▶ [Exercise details]: When a line below contains the word "fuel", copy that line.

Source texts of formatted documents
------------------------------------------------------------

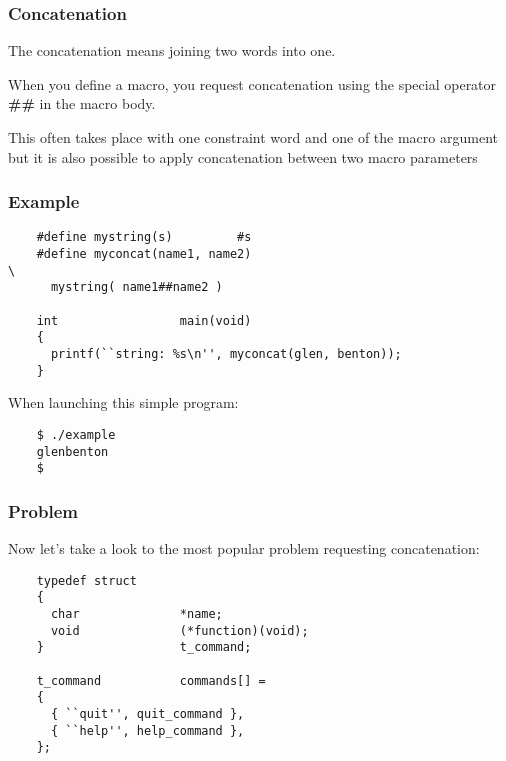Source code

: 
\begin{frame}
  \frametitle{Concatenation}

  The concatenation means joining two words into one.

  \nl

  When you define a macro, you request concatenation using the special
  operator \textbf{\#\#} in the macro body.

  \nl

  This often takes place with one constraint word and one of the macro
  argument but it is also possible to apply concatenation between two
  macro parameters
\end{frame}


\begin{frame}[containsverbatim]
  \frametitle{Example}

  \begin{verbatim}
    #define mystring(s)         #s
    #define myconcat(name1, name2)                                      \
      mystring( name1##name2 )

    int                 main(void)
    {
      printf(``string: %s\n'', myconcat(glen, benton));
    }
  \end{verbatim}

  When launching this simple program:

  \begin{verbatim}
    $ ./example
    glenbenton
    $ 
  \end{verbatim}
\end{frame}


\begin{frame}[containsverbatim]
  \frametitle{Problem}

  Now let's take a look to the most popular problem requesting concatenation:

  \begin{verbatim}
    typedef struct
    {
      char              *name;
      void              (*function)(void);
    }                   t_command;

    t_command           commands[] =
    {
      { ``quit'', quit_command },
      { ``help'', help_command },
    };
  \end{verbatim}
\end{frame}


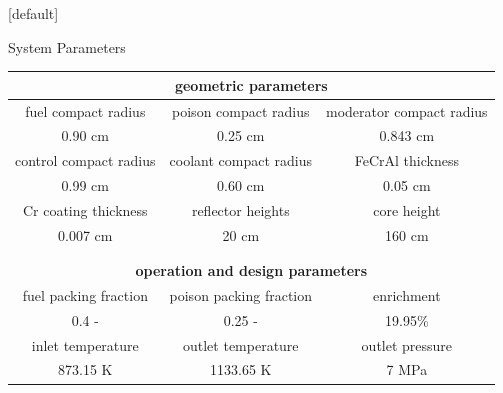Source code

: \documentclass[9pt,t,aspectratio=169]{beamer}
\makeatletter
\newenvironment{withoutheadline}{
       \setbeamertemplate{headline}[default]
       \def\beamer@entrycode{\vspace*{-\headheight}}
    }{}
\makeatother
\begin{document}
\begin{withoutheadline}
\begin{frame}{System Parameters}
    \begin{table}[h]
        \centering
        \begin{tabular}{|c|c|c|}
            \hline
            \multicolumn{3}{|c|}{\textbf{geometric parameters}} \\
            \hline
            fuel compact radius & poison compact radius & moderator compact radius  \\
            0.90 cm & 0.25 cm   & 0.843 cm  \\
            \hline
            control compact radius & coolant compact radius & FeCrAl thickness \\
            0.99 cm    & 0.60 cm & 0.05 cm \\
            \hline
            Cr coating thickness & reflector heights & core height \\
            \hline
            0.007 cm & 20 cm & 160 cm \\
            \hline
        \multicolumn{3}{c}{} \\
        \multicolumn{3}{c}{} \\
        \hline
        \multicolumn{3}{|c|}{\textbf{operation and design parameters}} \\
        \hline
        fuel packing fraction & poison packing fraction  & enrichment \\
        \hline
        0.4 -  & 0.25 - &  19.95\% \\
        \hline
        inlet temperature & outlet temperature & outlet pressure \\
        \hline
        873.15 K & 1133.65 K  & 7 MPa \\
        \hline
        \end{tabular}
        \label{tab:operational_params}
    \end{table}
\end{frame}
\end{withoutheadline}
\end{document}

------------------------------------------------------------

▶ [Worked solution]:
            fuel compact radius & poison compact radius & moderator compact radius  \\
        fuel packing fraction & poison packing fraction  & enrichment \\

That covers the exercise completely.